** Opening MATERIAL PROVIDED block **
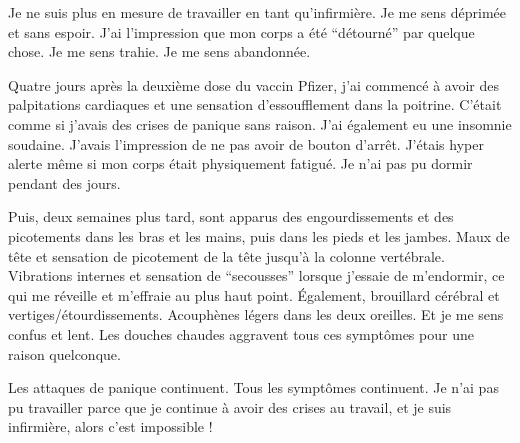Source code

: Je ne suis plus en mesure de travailler en tant qu'infirmière. Je me sens
déprimée et sans espoir. J'ai l'impression que mon corps a été ``détourné'' par
quelque chose. Je me sens trahie. Je me sens abandonnée.

Quatre jours après la deuxième dose du vaccin Pfizer, j'ai commencé à avoir des
palpitations cardiaques et une sensation d'essoufflement dans la
poitrine. C'était comme si j'avais des crises de panique sans raison. J'ai
également eu une insomnie soudaine. J'avais l'impression de ne pas avoir de
bouton d'arrêt. J'étais hyper alerte même si mon corps était physiquement
fatigué. Je n'ai pas pu dormir pendant des jours.

Puis, deux semaines plus tard, sont apparus des engourdissements et des
picotements dans les bras et les mains, puis dans les pieds et les jambes. Maux
de tête et sensation de picotement de la tête jusqu'à la colonne
vertébrale. Vibrations internes et sensation de ``secousses'' lorsque j'essaie
de m'endormir, ce qui me réveille et m'effraie au plus haut point. Également,
brouillard cérébral et vertiges/étourdissements. Acouphènes légers dans les deux
oreilles. Et je me sens confus et lent. Les douches chaudes aggravent tous ces
symptômes pour une raison quelconque.

Les attaques de panique continuent. Tous les symptômes continuent. Je n'ai pas
pu travailler parce que je continue à avoir des crises au travail, et je suis
infirmière, alors c'est impossible !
** Closing MATERIAL PROVIDED block **
**HOW TO COMPLETE THIS TASK**.
Your answer should be the lines from the first record down to the line containing "poitrine. C'était comme", restated exactly, with no pictures.

**ANSWER TO THIS EXERCISE**.
Source code

: Je ne suis plus en mesure de travailler en tant qu'infirmière. Je me sens
déprimée et sans espoir. J'ai l'impression que mon corps a été ``détourné'' par
quelque chose. Je me sens trahie. Je me sens abandonnée.

Quatre jours après la deuxième dose du vaccin Pfizer, j'ai commencé à avoir des
palpitations cardiaques et une sensation d'essoufflement dans la
poitrine. C'était comme si j'avais des crises de panique sans raison. J'ai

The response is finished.